Sunday 12 July, 2020

QC’s advice: Too little evidence on misconduct allegations against CJ

There was insufficient evidence relating to the misconduct allegations levelled against Chief Justice Ivor Archie, according to a legal opinion by Queen’s Counsel Howard Stevens.

Prime Minister Dr. Keith Rowley revealed that he would not commence impeachment proceedings over the allegations against Archie based on the legal advice he received from the British Queen’s Counsel.

The allegations, which were widely reported in the media, were related to two matters: security arrangements for members of the Judiciary and the provision of housing by the Housing Development Corporation as well as the Chief Justice’s relationship with Dillian Johnson and Kern Romero- who were both convicted of criminal offences.

According to Stevens, there was no evidence to suggest that the Chief Justice recommended three people for state housing because Romero asked him to.

“There is also a further consideration, namely that there is no direct evidence that the Chief Justice recommended anyone merely because Romero asked him to; rather (and in some ways unsurprisingly) the case in that respect depends entirely on inference.

The inference does not however necessarily follow, even if the Chief Justice was asked by Romero to make recommendations; rather it is only a possible inference. He might, for example, have considered what Romero told him about prospective applicants before making any recommendation.

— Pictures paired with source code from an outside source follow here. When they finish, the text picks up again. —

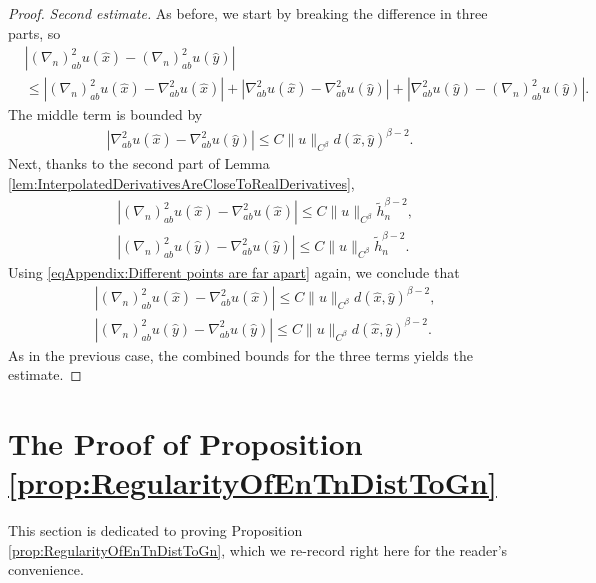 \documentclass[11pt,reqno]{amsart}
\numberwithin{equation}{section}
\theoremstyle{plain}
\begin{document}
\begin{proof}
  \noindent \emph{Second estimate.} As before, we start by breaking the difference in three parts, so
  \begin{align*}
    & |(\nabla_n)_{ab}^2 u(\hat x)-(\nabla_n)_{ab}^2 u(\hat y)|\\
    & \leq |(\nabla_n)_{ab}^2 u(\hat x)-\nabla_{ab}^2 u(\hat x)|+|\nabla_{ab}^2 u(\hat x)-\nabla_{ab}^2 u(\hat y)|+|\nabla_{ab}^2 u(\hat y)-(\nabla_n)_{ab}^2 u(\hat y)|.
  \end{align*}
  The middle term is bounded by
  \begin{align*}
    |\nabla_{ab}^2 u(\hat x)-\nabla_{ab}^2 u(\hat y)| \leq C\|u\|_{C^\beta}d(\hat x,\hat y)^{\beta-2}.  	  
  \end{align*}	  
  Next, thanks to the second part of Lemma \ref{lem:InterpolatedDerivativesAreCloseToRealDerivatives},
  \begin{align*}	
    & |(\nabla_n)_{ab}^2 u(\hat x)-\nabla_{ab}^2 u(\hat x)| \leq C\|u\|_{C^\beta}\tilde h_n^{\beta-2},\\
    & |(\nabla_n)_{ab}^2 u(\hat y)-\nabla_{ab}^2 u(\hat y)| \leq C\|u\|_{C^\beta}\tilde h_n^{\beta-2}.
  \end{align*}	  
  Using \eqref{eqAppendix:Different points are far apart} again, we conclude that
  \begin{align*}	
    & |(\nabla_n)_{ab}^2 u(\hat x)-\nabla_{ab}^2 u(\hat x)| \leq C\|u\|_{C^\beta}d(\hat x,\hat y)^{\beta-2},\\
    & |(\nabla_n)_{ab}^2 u(\hat y)-\nabla_{ab}^2 u(\hat y)| \leq C\|u\|_{C^\beta}d(\hat x,\hat y)^{\beta-2}.
  \end{align*}	  
  As in the previous case, the combined bounds for the three terms yields the estimate.
\end{proof}









\section{The Proof of Proposition \ref{prop:RegularityOfEnTnDistToGn}}\label{sec:ProofOfRegAtDistToBoundary}

This section is dedicated to proving Proposition \ref{prop:RegularityOfEnTnDistToGn}, which we re-record right here for the reader's convenience. 
\end{document}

The inference that he simply acted, without any consideration, at Romero’s behest is no more likely than this alternative in my view. And not too much weight can be attached to the Chief Justice’s failure to answer this specific allegation, since he may very well not have wanted to draw attention to his apparent relationship with Romero.”

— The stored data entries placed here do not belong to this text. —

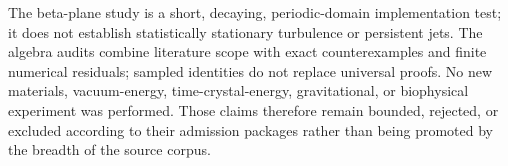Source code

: The beta-plane study is a short, decaying, periodic-domain implementation test;
it does not establish statistically stationary turbulence or persistent jets.
The algebra audits combine literature scope with exact counterexamples and
finite numerical residuals; sampled identities do not replace universal proofs.
No new materials, vacuum-energy, time-crystal-energy, gravitational, or
biophysical experiment was performed. Those claims therefore remain bounded,
rejected, or excluded according to their admission packages rather than being
promoted by the breadth of the source corpus.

As such, he said the HDC complaints have an insufficient basis in fact to warrant a representation by the Prime Minister to the President that the Chief Justice’s removal ought to be investigated.

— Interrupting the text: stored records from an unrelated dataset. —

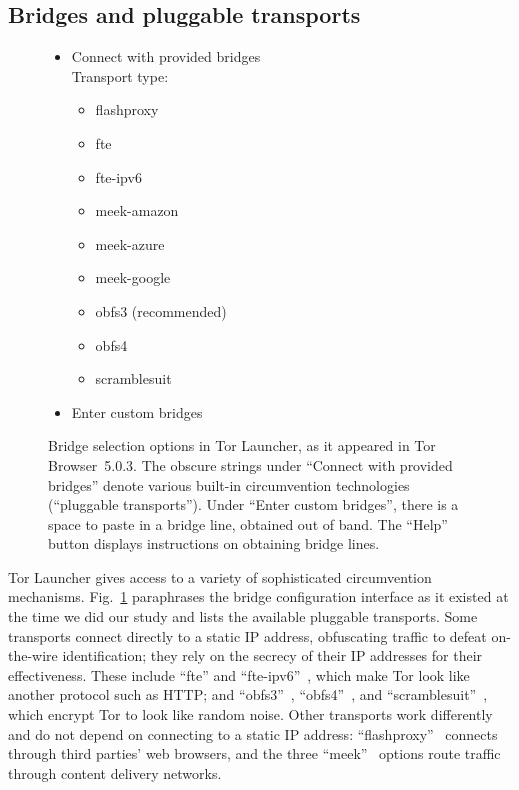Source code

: \documentclass[USenglish,oneside,twocolumn]{article}
\begin{document}
\subsection{Bridges and pluggable transports}

\begin{figure}
\small
\begin{itemize}
\renewcommand{\labelitemi}{$\circ$}
\item Connect with provided bridges\\
Transport type:
\begin{itemize}
\item flashproxy
\item fte
\item fte-ipv6
\item meek-amazon
\item meek-azure
\item meek-google
\item obfs3 (recommended)
\item obfs4
\item scramblesuit
\end{itemize}
\item Enter custom bridges\qquad{}\\
\end{itemize}
\caption{
Bridge selection options in Tor Launcher, as it appeared in Tor Browser~5.0.3.
The obscure strings under ``Connect with provided bridges'' denote various
built-in circumvention technologies (``pluggable transports'').
Under ``Enter custom bridges'', there is a space to paste in
a bridge line, obtained out of band.
The ``Help'' button displays instructions on obtaining
bridge lines.
}
\label{fig:bridge-options}
\end{figure}

Tor Launcher gives access to a variety of sophisticated
circumvention mechanisms.
Fig.~\ref{fig:bridge-options} paraphrases the bridge configuration
interface as it existed at the time we did our study
and lists the available pluggable transports.
Some transports connect directly to a static IP address,
obfuscating traffic to defeat on-the-wire identification;
they rely on the secrecy of their IP addresses for their effectiveness.
These include ``fte'' and ``fte-ipv6''~\cite{fte},
which make Tor look like another protocol such as HTTP; and
``obfs3''~\cite{obfs3}, ``obfs4''~\cite{obfs4}, and ``scramblesuit''~\cite{scramblesuit},
which encrypt Tor to look like random noise.
Other transports work differently and do not depend on connecting to a static IP address:
``flashproxy''~\cite{flashproxy} connects through third parties' web browsers,
and the three ``meek''~\cite{fifield2015blocking} options route traffic
through content delivery networks.
\end{document}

The British Queen’s Counsel also noted in his legal opinion that the Prime Minister denied that there was any Whatsapp communication between him and the Chief Justice.

However, Stevens noted that if there was a Whatsapp communication between the Chief Justice and Prime Minister, his advice would differ and he would consider matters further.

“The alleged WhatsApp communication with the Prime Minister is important in my view. If, as I understand it, there was no such message from the Chief Justice to the Prime Minister, the case against the Chief Justice is (as I have said) considerably weaker, bearing in mind the doubtful status of the alleged HDC e-mail and the non-specific hearsay evidence on which the second HDC complaint depends,” he stated.

On Monday, Prime Minister Dr. Keith Rowley wrote to the Law Association of Trinidad and Tobago explaining why he decided to not act against the Chief Justice.

It followed calls for him to reveal the source of the legal advice received.